We did one event raised a few hundred dollars, it was our Labor Day Picnic. Now we have a portfolio, we do four major fundraisers each year. No budgetary issues at all. We never used to do any mailing of what our slate was, we didn’t do any printouts of the candidates who we endorsed. This last cycle we printed up 50,000 pieces for the local candidates who we endorsed and we bundled that with the statewide piece. We took a lot of hits for it because we were doing that kind of thing but I’m glad that our opinion and our voice was heard in this last election. We did it too little too late but moving forward, we’ll do it even better.

You took hits because people disagreed with the endorsements?

Yeah. Right. But they were voted on by the members. I didn’t agree with all of them myself. But it’s a democratic process. We also helped the Eastern Washtenaw Dems to put out another 20,000 pieces. And we did a lot of the organizing and bundling and distributing of that literature.

The other thing that we did was Camp Millie training the year before last and it was the first time we had done it in this particular way in Washtenaw County. They had tried to do Camp Millie in years before. I think the LGBT community tried to do one and they had about ten attendees. This time we were working with the folks from the Justice Caucus and they were saying, “If we get 25 or 30 attendees, that’s gonna be great.” Well, we said we’re going to market this and so we’re going to pack the room. They were still saying, “Don’t worry, if you get 25 or 30, that’s gonna be good, we’re gonna be happy.” We had over 80 people. We were pretty much sitting on top of each other. People are yearning for this kind of thing. Of those 80 folks, between 10 and 12 of them decided to run for office and another 15 of them were working on campaigns. So, at least 25 of those folks of the 80 that we trained got in play this cycle.

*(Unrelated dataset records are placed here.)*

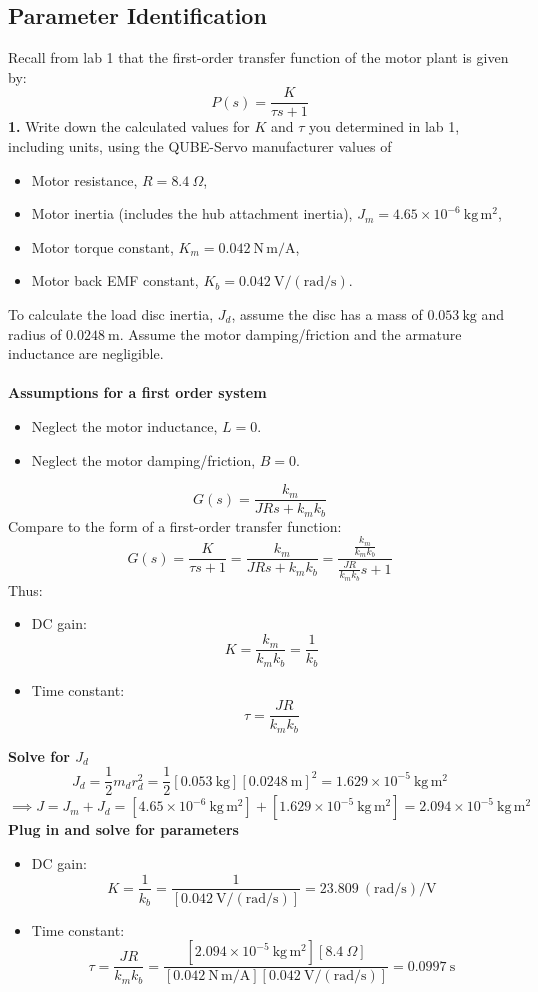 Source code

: ﻿\documentclass[12pt]{article}
\begin{document}
\subsection*{Parameter Identification}
Recall from lab 1 that the first-order transfer function of the motor plant is given by:
\[P(s) = \frac{K}{\tau s + 1}\]
\textbf{1.} Write down the calculated values for $K$ and $\tau$ you determined in lab 1, including units, using the QUBE-Servo manufacturer values of
\begin{itemize}
    \item Motor resistance, $R = 8.4~\Omega$,
    \item Motor inertia (includes the hub attachment inertia), $J_m = 4.65\times10^{-6}~\mathrm{kg\,m^2}$,
    \item Motor torque constant, $K_m = 0.042~\mathrm{N\,m/A}$,
    \item Motor back EMF constant, $K_b = 0.042~\mathrm{V/(rad/s)}$.
\end{itemize}
To calculate the load disc inertia, $J_d$, assume the disc has a mass of $0.053~\mathrm{kg}$ and radius of $0.0248~\mathrm{m}$. Assume the motor damping/friction and the armature inductance are negligible.\\\\
\textbf{Assumptions for a first order system}
\begin{itemize}
    \item Neglect the motor inductance, $L=0$.
    \item Neglect the motor damping/friction, $B=0$.
\end{itemize}
\[G(s) = \frac{k_m}{JRs+ k_mk_b}\]
Compare to the form of a first-order transfer function:
\[G(s) = \frac{K}{\tau s + 1} = \frac{k_m}{JRs+ k_mk_b} = \frac{\frac{k_m}{k_m k_b}}{\frac{JR}{k_m k_b}s+1}\]
Thus:
\begin{itemize}
    \item DC gain:
    \[K = \frac{k_m}{k_m k_b} = \frac{1}{k_b}\]
    \item Time constant:
    \[\tau = \frac{JR}{k_m k_b}\]
\end{itemize}
\textbf{Solve for $J_d$}
\[J_d = \frac{1}{2}m_d r_d ^2  = \frac{1}{2}[0.053~\mathrm{kg}][0.0248~\mathrm{m}]^2 = 1.629 \times 10^{-5}~\mathrm{kg\,m^2}\]
\[\implies J = J_m + J_d = [4.65\times10^{-6}~\mathrm{kg\,m^2}] + [1.629 \times 10^{-5}~\mathrm{kg\,m^2}] = 2.094 \times 10^{-5}~\mathrm{kg\,m^2}\]
\newpage
\textbf{Plug in and solve for parameters}
\begin{itemize}
    \item DC gain:
    \[K = \frac{1}{k_b} = \frac{1}{[0.042~\mathrm{V/(rad/s)}]} = \boxed{23.809~\mathrm{(rad/s)/V}}\]
    \item Time constant:
    \[\tau = \frac{JR}{k_m k_b} = \frac{[2.094 \times 10^{-5}~\mathrm{kg\,m^2}][8.4~\Omega]}{[0.042~\mathrm{N\,m/A}][0.042~\mathrm{V/(rad/s)}]} = \boxed{0.0997~\mathrm{s}}\]
\end{itemize}
\end{document}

That’s the kind of thing I want to do statewide. We did it and had 80 people in Washtenaw County and people were coming from all over the place. We had people from Dearborn. We had some people from the eastern suburbs of Detroit. Had some folks from Lansing come down. Because people want to know what they can do to make sure that our voice is part of the discussion. I think the more we do training, the more we do recruiting, the more we do organizing, the stronger we’re going to be. It’s going to require a lot of work. More voices at the table means more work, it means more time spent understanding people’s differences, smoothing out friction points and stuff like that. But, in the end, we end up becoming more resilient so when it’s time for the battle, for election season, we’re way stronger because we have more folks at the table and arguments are resolved an everything has been vetted.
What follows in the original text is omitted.